Ukraine said it has hit more than 110 Russian vessels in nine days in the Sea of Azov, making it one of the most concentrated series of attacks on shipping ever to take place.
The recent campaign against Russian vessels, which started in earnest on July 6, is aimed at disrupting the fuel and logistics supply chains that are sustaining Russia’s military operations in occupied southern Ukraine as well as Crimea.
The number of ships hit in the timeframe has surpassed that of even the Iran-Iraq tanker wars in the 1980s, according to Tomas Alexa, senior analyst at maritime security agency Ambrey, when there were more than 450 attacks over seven years.
“I cannot stress enough how unprecedented this is,” Alexa said. “We have never seen anything so concentrated on a global scale.”
Ukraine’s Unmanned Systems Forces, the branch of the country’s military dedicated to drone warfare, said on Tuesday that 11 more Russian ships had been hit overnight, including five tankers, five cargo ships and a tugboat — bringing the total to 116 in nine days.
“The goal of the operation is to systematically disrupt the enemy’s logistics chain,” the force said. “Disabling tankers, cargo ships and auxiliary vessels complicates the export of oil and petroleum products, limits maritime transport capabilities, and reduces the enemy’s ability to supply fuel to its forces and occupation grouping in temporarily occupied Crimea.”
Alexa said the strikes mostly involved drones hitting accommodation blocks on ships or the pipework through which cargoes were pumped into the tanks on board. “These are highly targeted,” he said. “It’s potentially quite a deadly campaign.”

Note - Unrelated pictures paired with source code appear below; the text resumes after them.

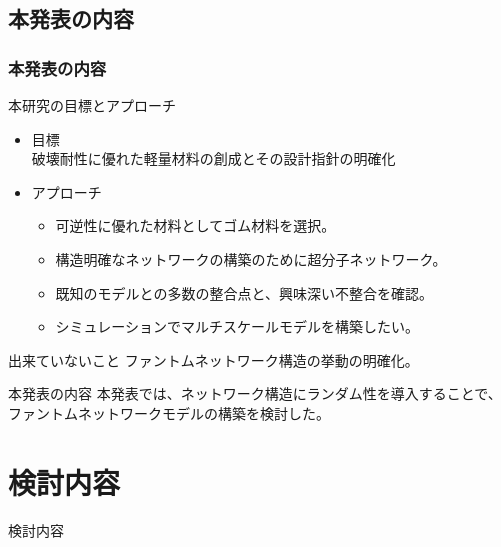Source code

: \documentclass[11pt, dvipdfmx]{beamer}
\begin{document}
\subsection{本発表の内容}
\begin{frame}
\frametitle{本発表の内容}
\vspace{-2mm}
\begin{exampleblock}{本研究の目標とアプローチ}
\begin{itemize}
\item
目標\\
破壊耐性に優れた軽量材料の創成とその設計指針の明確化
\item
アプローチ
	\begin{itemize}
	\item
	可逆性に優れた材料としてゴム材料を選択。
	\item
	構造明確なネットワークの構築のために超分子ネットワーク。
	\item
	既知のモデルとの\color{red}多数の整合点と、興味深い不整合\color{black}を確認。
	\item
	\color{red}シミュレーションでマルチスケールモデル\color{black}を構築したい。
	\end{itemize}
\end{itemize}
\end{exampleblock}
\vspace{-1mm}
\begin{alertblock}{出来ていないこと}
ファントムネットワーク構造の挙動の明確化。
\end{alertblock}
\vspace{-1mm}
\begin{block}{本発表の内容}
本発表では、ネットワーク構造にランダム性を導入することで、ファントムネットワークモデルの構築を検討した。
\end{block}
\end{frame}
\section{検討内容}
\begin{frame}
\LARGE{検討内容}
\end{frame}
\end{document}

Russia is the world’s largest exporter of wheat, and futures for the grain reached a six-week high on July 10, according to Trading Economics.
About a quarter of Russia’s grain exports normally flow from ports in the Sea of Azov, such as Mariupol and Berdyansk, and out through the Kerch Strait and into the Black Sea. Kyiv has accused Russia of using the route to export grain stolen from Ukrainian territories under Russian occupation.
The level of attacks caused the Russian agricultural ministry to say on Tuesday that grain exports would be redirected away from the Sea of Azov, with Russia’s foreign minister Sergei Lavrov accusing Ukraine of “terrorism”.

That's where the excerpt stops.